While the letter does not mention Huawei by name, the reference to "unsafe technology" comes as UK politicians and US officials urge the government to ban the Chinese supplier on security grounds.

The long-running concern is that Chinese authorities are using Huawei equipment to spy on other countries – charges Huawei has repeatedly denied.

In January, the government proposed a compromise under which Huawei would be restricted to just 35% of any 5G network and 35% of a full-fiber one.

That did not go far enough for critics, but UK operators that rely heavily on Huawei equipment say a complete ban would endanger the UK's 5G prospects and force them to spend "hundreds of millions" in rip-and-replace costs.

Banning Chinese vendors, they add, would hurt competition in a mobile infrastructure market dominated by three companies, with Huawei, Sweden's Ericsson and Finland's Nokia accounting for about 80% of sales, according to some estimates.

Waters has now joined other US companies in positioning more "open" 5G networks as a potential fix. "5G standards have been intentionally designed to facilitate a diversity of supply and an open approach to building standards – Open5G – inherently creates more options for operators to choose from when building out their infrastructure," he writes.

US software developers such as Altiostar and Mavenir are promoting a concept known as "open RAN," which hopes to foment competition by reducing the use of semi-proprietary tools in the radio access network (RAN).

These interfaces, say advocates, have made service providers overly reliant on the big RAN vendors and blocked the use of alternatives.

But skeptics think open RAN is still not ready for mass-market commercial deployment and say it performs poorly alongside the more customized products developed by Huawei, Ericsson and Nokia.

In the latest effort to spur development, Altiostar and Mavenir today said they had teamed up on the development of US-manufactured radios compatible with open RAN specifications.

The companies said the goal was to have a "full set" of FCC-banded radios available by June this year and an even more extensive range in the market by the first quarter of 2021.

Want to know more about 5G? Check out our dedicated 5G content channel here on Light Reading.

Yet there are doubts even within the open RAN community. "To become competitive with Huawei's 5G, the place the industry needs to put the money is in the semiconductor innovation that enables massive MIMO radios that are cost effective and more energy efficient than Huawei," said Steve Papa, the CEO of Parallel Wireless, a rival to Altiostar and Mavenir, in emailed comments.

A performance-enhancing 5G technology, massive MIMO is seen as a possible Achilles' heel for open RAN by service providers.

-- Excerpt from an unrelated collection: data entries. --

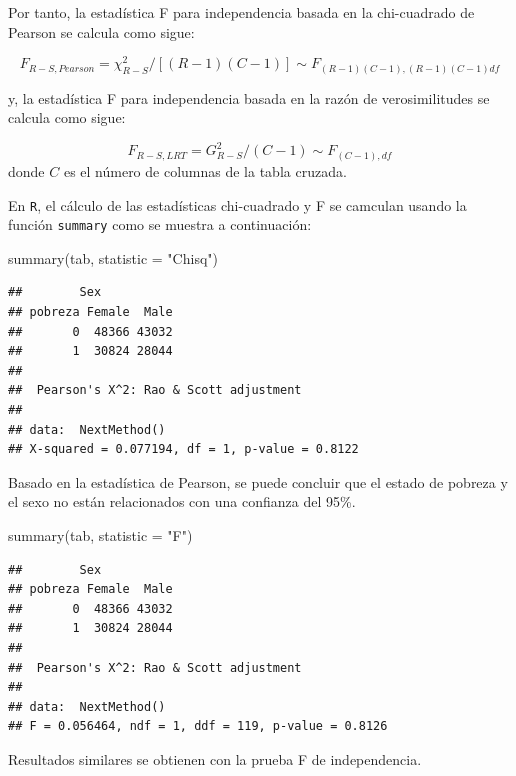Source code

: \documentclass[
  12pt,
]{book}
\newenvironment{Shaded}{\begin{snugshade}}{\end{snugshade}}
\newcommand{\AttributeTok}[1]{\textcolor[rgb]{0.77,0.63,0.00}{#1}}
\newcommand{\FunctionTok}[1]{\textcolor[rgb]{0.00,0.00,0.00}{#1}}
\newcommand{\NormalTok}[1]{#1}
\newcommand{\StringTok}[1]{\textcolor[rgb]{0.31,0.60,0.02}{#1}}
\begin{document}
Por tanto, la estadística F para independencia basada en la chi-cuadrado de Pearson se calcula como sigue:

\[
F_{R-S,Pearson}=\chi_{R-S}^{2}\big/\left[\left(R-1\right)\left(C-1\right)\right]\sim F_{\left(R-1\right)\left(C-1\right),\left(R-1\right)\left(C-1\right)df}
\]

y, la estadística F para independencia basada en la razón de verosimilitudes se calcula como sigue:

\[
F_{R-S,LRT}=G_{R-S}^{2}\big/\left(C-1\right)\sim F_{\left(C-1\right),df}
\]
donde \(C\) es el número de columnas de la tabla cruzada.

En \texttt{R}, el cálculo de las estadísticas chi-cuadrado y F se camculan usando la función \texttt{summary} como se muestra a continuación:

\begin{Shaded}
\begin{Highlighting}[]
\FunctionTok{summary}\NormalTok{(tab, }\AttributeTok{statistic =} \StringTok{"Chisq"}\NormalTok{)}
\end{Highlighting}
\end{Shaded}

\begin{verbatim}
##        Sex
## pobreza Female  Male
##       0  48366 43032
##       1  30824 28044
## 
##  Pearson's X^2: Rao & Scott adjustment
## 
## data:  NextMethod()
## X-squared = 0.077194, df = 1, p-value = 0.8122
\end{verbatim}

Basado en la estadística de Pearson, se puede concluir que el estado de pobreza y el sexo no están relacionados con una confianza del 95\%.

\begin{Shaded}
\begin{Highlighting}[]
\FunctionTok{summary}\NormalTok{(tab, }\AttributeTok{statistic =} \StringTok{"F"}\NormalTok{)}
\end{Highlighting}
\end{Shaded}

\begin{verbatim}
##        Sex
## pobreza Female  Male
##       0  48366 43032
##       1  30824 28044
## 
##  Pearson's X^2: Rao & Scott adjustment
## 
## data:  NextMethod()
## F = 0.056464, ndf = 1, ddf = 119, p-value = 0.8126
\end{verbatim}

Resultados similares se obtienen con la prueba F de independencia.
\end{document}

"If Ericsson and Nokia are struggling to be competitive with Huawei's radios, we should not expect ORAN to magically solve this problem by using the same semiconductors available to Ericsson and Nokia at present," said Papa.

While not a major player in the RAN market, HPE does provide servers used at radio sites under the Edgeline brand. It also announced an entry into the 5G market for core network products in March and is expected to provide an update on its plans next week.

It is one of several companies that have recently said they will make a play for this market, with others including Japan's NEC and US software giant Oracle.

In his letter to Johnson, Waters says that "without government-driven action, 5G adoption will slow as the industry remains unsure whether to stick with traditional suppliers or invest in open platforms."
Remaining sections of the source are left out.